Modifying Ruckus QoS

Ruckus does an amazing job finding traffic to be QoS’d, and using a suite of tools to make sure that traffic is delivered as quickly and reliably as possible. They do this with what they call Smartcast. Smart cast is a group of features:

•Traffic queuing on a per client basis (voice, video, best-effort, background)
•Automatic (heuristics-based) traffic classification
•802.11e/WMM support
•TOS and 802.1p classification
•Airtime fairness
•Band steering
•Rate limiting
•WLAN prioritization
•Client load balancing
•Power save (UAPSD and Legacy)
•IP multicast-to-unicast conversion
•IGMP snooping
All of these features work together, but in this post I will just modify the settings for ToS markings and manually classify my traffic.

 

Background:

 

In wireless QoS there are 4 global hardware queues to place traffic into – voice, video, data and background packets.
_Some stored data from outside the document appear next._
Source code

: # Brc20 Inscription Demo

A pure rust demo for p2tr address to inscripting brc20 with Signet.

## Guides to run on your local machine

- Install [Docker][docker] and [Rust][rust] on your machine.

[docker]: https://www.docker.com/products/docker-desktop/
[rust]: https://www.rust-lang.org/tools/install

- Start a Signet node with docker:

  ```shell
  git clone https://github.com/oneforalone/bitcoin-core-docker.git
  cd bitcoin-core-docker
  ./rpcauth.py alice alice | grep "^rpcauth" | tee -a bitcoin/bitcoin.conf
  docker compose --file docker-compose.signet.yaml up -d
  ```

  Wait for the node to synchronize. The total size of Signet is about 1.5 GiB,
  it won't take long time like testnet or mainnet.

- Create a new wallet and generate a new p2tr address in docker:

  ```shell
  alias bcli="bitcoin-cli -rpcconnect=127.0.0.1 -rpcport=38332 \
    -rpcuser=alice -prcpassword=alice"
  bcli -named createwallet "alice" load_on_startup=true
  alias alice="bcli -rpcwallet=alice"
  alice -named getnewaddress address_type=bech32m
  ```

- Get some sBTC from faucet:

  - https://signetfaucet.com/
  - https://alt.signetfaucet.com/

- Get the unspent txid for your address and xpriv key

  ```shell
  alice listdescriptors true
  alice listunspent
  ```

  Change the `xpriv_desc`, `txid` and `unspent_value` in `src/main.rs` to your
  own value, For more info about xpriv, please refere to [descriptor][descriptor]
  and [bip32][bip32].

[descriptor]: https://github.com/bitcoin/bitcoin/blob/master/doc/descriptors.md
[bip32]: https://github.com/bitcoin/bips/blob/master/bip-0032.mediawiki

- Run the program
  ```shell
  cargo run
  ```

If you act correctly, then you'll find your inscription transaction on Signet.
What happens if one of the wireless clients is sending very slow or having problems it can cause a problem called “Head of line blocking” and will slow everything down from being processed accordingly. Ruckus has helped this by adding 4 software queues for each client! This helps relieve a problem with a misbehaving client and helps get delay sensitive traffic where it needs go. Ruckus also implements Heuristic based classification. This means the look at how the packets are being sent, the gaps and spaces between and classify if its voice/video by preset parameters. But what if you want to know for sure that your data is being put in the right queues — that’s where the below info comes in.

 

I was working with a client the other day and over some of their private wan links they were having Video issues through Lync. Voice was perfect and the Voice DSCP value was being honored throughout the path. Video was a different story, they were having slight video issues. I know there are many reasons it could be having problems, interference, network issues..etc. I am focusing on wireless QoS though.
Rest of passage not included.